Headteacher Patrick Moriarty said it was “an historic and highly momentous day, the biggest milestone of the school’s history,” adding that he was “thrilled” with the first full set of A Level results.
“It signifies the faith that every supporter, student and family put into JCoSS to give the children in our community an excellent education in a pluralist environment,” he said. “Today’s results justify all that trust and faith.” As a bonus, the original 2010 cohort had now become “fully-rounded mensches,” he added.
Kantor King Solomon High School in Barkingdale came in just under the national average, with 73 percent of grades between A* and C, compared to 78 percent across England. However, the school’s students in Maths and Physics excelled, with four in ten registering an A* or A grade.
Headteacher Matthew Slater said: “We are delighted that the hard work and dedication of our students and staff has again lead to such superb results.”
Jewish students at non-Jewish schools also did well. At Haberdasher’s Aske’s Boys’ School, Zak Wagman – who keeps himself busy as the school’s vice-captain, an active member of the Jewish Society, a Model UN organiser and speaker, and debater – received 3 A*s.
The Warwick-bound History student said: “I’m delighted with the results! It’s nice to see that my hard work has paid off. The teachers have been excellent. They have worked extremely hard to help the whole year group.”
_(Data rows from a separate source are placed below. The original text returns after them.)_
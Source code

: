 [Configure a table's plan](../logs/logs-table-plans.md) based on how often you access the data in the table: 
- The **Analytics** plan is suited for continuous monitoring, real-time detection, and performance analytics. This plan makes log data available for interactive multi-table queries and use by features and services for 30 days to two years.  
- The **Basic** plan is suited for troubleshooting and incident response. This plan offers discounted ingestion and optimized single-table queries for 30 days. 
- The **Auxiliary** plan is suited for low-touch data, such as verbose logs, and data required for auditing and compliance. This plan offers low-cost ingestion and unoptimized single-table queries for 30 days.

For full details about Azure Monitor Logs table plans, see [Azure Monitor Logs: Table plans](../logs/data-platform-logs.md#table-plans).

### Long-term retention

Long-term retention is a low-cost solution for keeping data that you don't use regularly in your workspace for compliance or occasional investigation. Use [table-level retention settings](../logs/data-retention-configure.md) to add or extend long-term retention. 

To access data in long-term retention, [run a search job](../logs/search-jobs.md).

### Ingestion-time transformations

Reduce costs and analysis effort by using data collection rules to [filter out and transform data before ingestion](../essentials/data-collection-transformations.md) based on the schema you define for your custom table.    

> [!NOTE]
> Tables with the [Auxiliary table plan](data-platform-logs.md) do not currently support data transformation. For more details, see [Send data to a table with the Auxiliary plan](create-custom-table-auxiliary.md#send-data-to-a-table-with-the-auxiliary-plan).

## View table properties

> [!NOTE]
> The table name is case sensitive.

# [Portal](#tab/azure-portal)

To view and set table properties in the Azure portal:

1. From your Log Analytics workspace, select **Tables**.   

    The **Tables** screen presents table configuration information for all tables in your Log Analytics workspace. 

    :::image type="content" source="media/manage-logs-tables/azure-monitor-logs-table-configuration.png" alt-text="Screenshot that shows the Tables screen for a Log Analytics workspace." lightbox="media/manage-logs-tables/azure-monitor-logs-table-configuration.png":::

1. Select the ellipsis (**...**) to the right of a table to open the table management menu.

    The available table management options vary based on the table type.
Rabbi David Meyer, Executive Director for Partnership for Jewish Schools (PaJeS) welcomed Thursday’s A-Level results success. Speaking to Jewish News he said Jewish students “are achieving record results for their A Levels and once again are among the top performing state schools in the country.”
“These results are testament to not only the hard work that the students have put in but also to the drive of the school governors, senior leaders and teachers who work tirelessly to ensure that our community’s schools are among the best in the country.”
“PaJeS congratulates the schools, students and parents and thanks them for the fantastic example they are setting, and portraying so effectively the important role faith schools have in our society.”
A spokesperson for the Union of Jewish Students (UJS) congratulated prospective students, adding that they are “delighted that so many Jewish students will be taking up places at universities across the country in just a few short weeks, and we hope that everyone will get involved in their Jewish Society (J-Soc) when they arrive. If you’re still looking for a course, accommodation or information about different J-Socs, don’t hesitate to give us a call. We look forward to seeing everyone at Freshers Fairs and J-Soc events throughout the year.”